##### EXTRACTED RECORDS #####

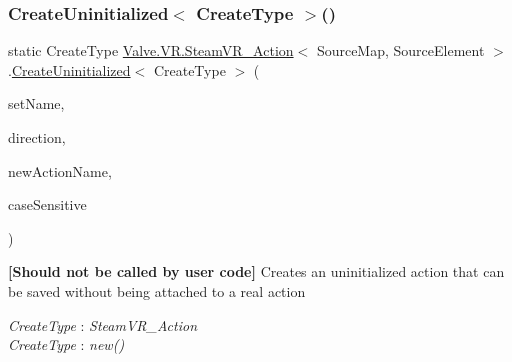 \mbox{\label{class_valve_1_1_v_r_1_1_steam_v_r___action_a22efd6a86141fef284c6de86ba31f75e}} 
\subsubsection{\texorpdfstring{CreateUninitialized$<$ CreateType $>$()}{CreateUninitialized< CreateType >()}\hspace{0.1cm}{\footnotesize\ttfamily [1/2]}}
{\footnotesize\ttfamily static Create\+Type \mbox{\hyperlink{class_valve_1_1_v_r_1_1_steam_v_r___action}{Valve.\+V\+R.\+Steam\+V\+R\+\_\+\+Action}}$<$ Source\+Map, Source\+Element $>$.\mbox{\hyperlink{class_valve_1_1_v_r_1_1_steam_v_r___action_af69bed4c4b5b9640c2cac9e118743df3}{Create\+Uninitialized}}$<$ Create\+Type $>$ (\begin{DoxyParamCaption}\item[{string}]{set\+Name,  }\item[{\mbox{\hyperlink{namespace_valve_1_1_v_r_a1e6192cb5ddaf204afab87ccb5728780}{Steam\+V\+R\+\_\+\+Action\+Directions}}}]{direction,  }\item[{string}]{new\+Action\+Name,  }\item[{bool}]{case\+Sensitive }\end{DoxyParamCaption})\hspace{0.3cm}{\ttfamily [static]}}



{\bfseries{\mbox{[}Should not be called by user code\mbox{]}}} Creates an uninitialized action that can be saved without being attached to a real action 

\begin{Desc}
\item[Type Constraints]\begin{description}
\item[{\em Create\+Type} : {\em Steam\+V\+R\+\_\+\+Action}]\item[{\em Create\+Type} : {\em new()}]\end{description}
\end{Desc}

#####

WORK TASK -
Apart from the pictures, write every entry out again exactly.

SOLUTION TO THIS TASK -
 \mbox{\label{class_valve_1_1_v_r_1_1_steam_v_r___action_a22efd6a86141fef284c6de86ba31f75e}} 
\subsubsection{\texorpdfstring{CreateUninitialized$<$ CreateType $>$()}{CreateUninitialized< CreateType >()}\hspace{0.1cm}{\footnotesize\ttfamily [1/2]}}
{\footnotesize\ttfamily static Create\+Type \mbox{\hyperlink{class_valve_1_1_v_r_1_1_steam_v_r___action}{Valve.\+V\+R.\+Steam\+V\+R\+\_\+\+Action}}$<$ Source\+Map, Source\+Element $>$.\mbox{\hyperlink{class_valve_1_1_v_r_1_1_steam_v_r___action_af69bed4c4b5b9640c2cac9e118743df3}{Create\+Uninitialized}}$<$ Create\+Type $>$ (\begin{DoxyParamCaption}\item[{string}]{set\+Name,  }\item[{\mbox{\hyperlink{namespace_valve_1_1_v_r_a1e6192cb5ddaf204afab87ccb5728780}{Steam\+V\+R\+\_\+\+Action\+Directions}}}]{direction,  }\item[{string}]{new\+Action\+Name,  }\item[{bool}]{case\+Sensitive }\end{DoxyParamCaption})\hspace{0.3cm}{\ttfamily [static]}}



{\bfseries{\mbox{[}Should not be called by user code\mbox{]}}} Creates an uninitialized action that can be saved without being attached to a real action 

\begin{Desc}
\item[Type Constraints]\begin{description}
\item[{\em Create\+Type} : {\em Steam\+V\+R\+\_\+\+Action}]\item[{\em Create\+Type} : {\em new()}]\end{description}
\end{Desc}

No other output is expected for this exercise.